Yesterday, Pierre Poilievre tweeted an endorsement of JK Rowling praising the International Olympic Committee’s decision to ban trans women from sport, using a photo of Algerian boxer Imane Khelif as illustration. In spite of conspiracy theories and slander, Khelif is not trans (and is from a country where being queer is a crime). Poilievre should know this, but he is choosing to double down on anti-trans rhetoric (with a dose of misogyny and slander along the way). This is not the first time he has shown himself to be anti-trans, but this is the first major opportunity since he’s been trying to cast himself in a new light.
In case you needed any clarification where Poilievre stands on trans rights.
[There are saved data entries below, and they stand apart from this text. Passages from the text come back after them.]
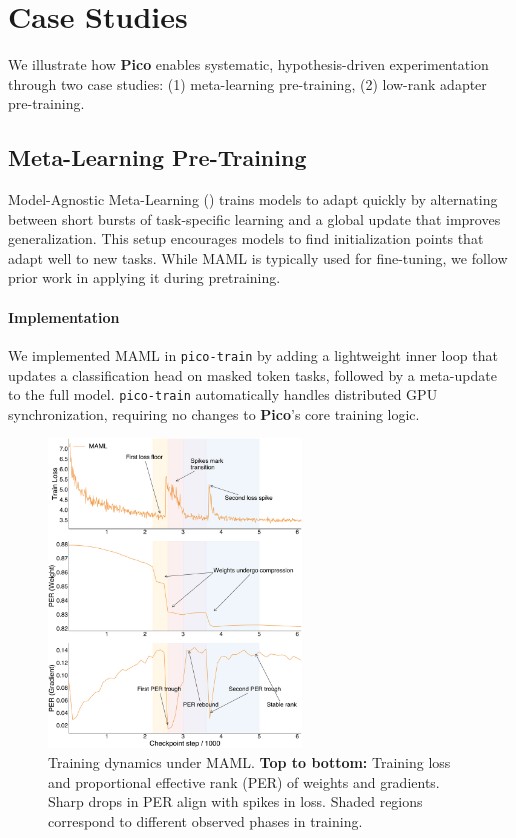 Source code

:\section{Case Studies}


We illustrate how \textbf{Pico} enables systematic, hypothesis-driven experimentation through two case studies: (1) meta-learning pre-training, (2) low-rank adapter pre-training.

\subsection{Meta-Learning Pre-Training}

Model-Agnostic Meta-Learning (\citealp[MAML]{finn2017maml}) trains models to adapt quickly by alternating between short bursts of task-specific learning and a global update that improves generalization. This setup encourages models to find initialization points that adapt well to new tasks. While MAML is typically used for fine-tuning, we follow prior work \citep{bansal2020smlmt, li2021semisupervised} in applying it during pretraining.%


\paragraph{Implementation} We implemented MAML in \texttt{pico-train} by adding a lightweight inner loop that updates a classification head on masked token tasks, followed by a meta-update to the full model. \texttt{pico-train} automatically handles distributed GPU synchronization, requiring no changes to \textbf{Pico}'s core training logic.

\begin{figure}[h!]
    \centering
    \includegraphics[width=0.6\textwidth]{chapters/pico/figures/maml-example.pdf}
    \caption{Training dynamics under MAML.
    \textbf{Top to bottom:} Training loss and proportional effective rank (PER) of weights and gradients.
    Sharp drops in PER align with spikes in loss. Shaded regions correspond to different observed phases in training. 
    }
    \label{fig:maml_example}
\end{figure}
— Dale Smith (@journodale.bsky.social) 2026-03-27T17:16:48.712Z
The discussion of this online turned to Mark Carney’s stance on trans rights (he has been blandly supportive, and one of his children identifies as non-binary), and whether he is going to do anything about provinces like Alberta and Saskatchewan, who have invoked the Notwithstanding Clause to protect their anti-trans legislation from court challenges. The answer is that he doesn’t have the constitutional tools to do anything about it other than moral suasion. And then someone will pipe up and say that he can use disallowance.
No, he can’t. Disallowance is a constitutional dead letter because it was largely meant to prevent provinces from intruding into areas of federal jurisdiction, and that power was essentially adopted by the Supreme Court of Canada’s reference function. This means that any residual disallowance power would be a declaration of war on a province, at a time when you have two provinces that are flirting with separatist agitation. It’s not going to happen. Stop pretending that it’s a possibility because it’s not.
For the last time:The federal government is NOT going to use disallowance.Stop pretending it is a magic wand to deal with asshole premiers. You want to stop them? Get off your ass and organize, organize, organize. That's how politics works.
— Dale Smith (@journodale.bsky.social) 2026-03-28T04:36:47.504Z
Ukraine Dispatch
Ukraine’s economy minister said that the rise in fuel and fertilizer prices thanks to the Iran conflict are not expected to impact Ukraine’s spring planting season.